Another way of analyzing this trend is by examining futures contracts, which are sold in increments of 100 troy ounces. They’re a popular way for investors to expose themselves to gold. In early January 2002, there were only 113,020 total open positions, but by the middle of July 2010, there where almost 560,000 total open positions for gold futures contracts. Given that futures contracts directly affect gold prices due to the fact that the futures market brings together a high volume of buyers and sellers of gold, it is easy to recognize the significant influence of investors on gold prices.
To add to this argument, there were only 22% more long futures contracts than there were short in January 2002, meaning that the number of gold bulls and bears were fairly equal. But in July 2010, there were 359% more bullish gold contracts than bearish contracts. Thus, the massive surge in gold futures being traded, combined with the increase in gold bulls relative to gold bears, has no doubt had a profound effect on the rise in gold prices.
Now, experts are asking where we should expect gold prices to go. Will they soar even higher, or are they coming down? To figure things out, investors will have to carefully consider five important – and difficult – questions:
- Will the surge of gold buying by India, China, and other governments further increase prices?
- Will the strength or weakness of the U.S. dollar continue to inversely influence gold prices as it has historically?
- Will the gold futures market continue to experience significant growth, subsequently further impacting the price of gold?

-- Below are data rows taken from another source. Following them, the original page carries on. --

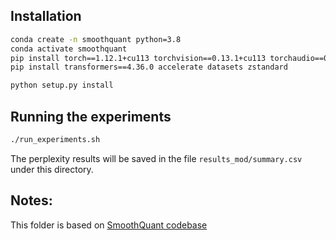 ## Installation

```bash
conda create -n smoothquant python=3.8
conda activate smoothquant
pip install torch==1.12.1+cu113 torchvision==0.13.1+cu113 torchaudio==0.12.1 --extra-index-url https://download.pytorch.org/whl/cu113
pip install transformers==4.36.0 accelerate datasets zstandard

python setup.py install
```

## Running the experiments

```bash
./run_experiments.sh
```

The perplexity results will be saved in the file `results_mod/summary.csv` under this directory.

## Notes:

This folder is based on [SmoothQuant codebase](https://github.com/mit-han-lab/smoothquant.git)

- Will gold eventually retake its place as the world’s reserve currency?
- As some have predicted, could prices reach over $5,000 per ounce?
While inflation, demand, and gold’s safe haven status have played an important role in gold prices, it was the speculators’ rise to power that has an increasing amount of influence on gold prices since 2002. As economic and political woes weighed heavily, traders and hedgers from all over the world were able to drive prices up to incredible highs. And, of course, the rise of online futures trading and new gold-based ETFs have given investors an even larger scepter to wield.
While it is nearly impossible to answer these questions with certainty, understanding the various influences on gold prices will help you make smart, informed predictions for the future of gold prices. What other factors are you considering when you think about the future volatility of gold or other commodities?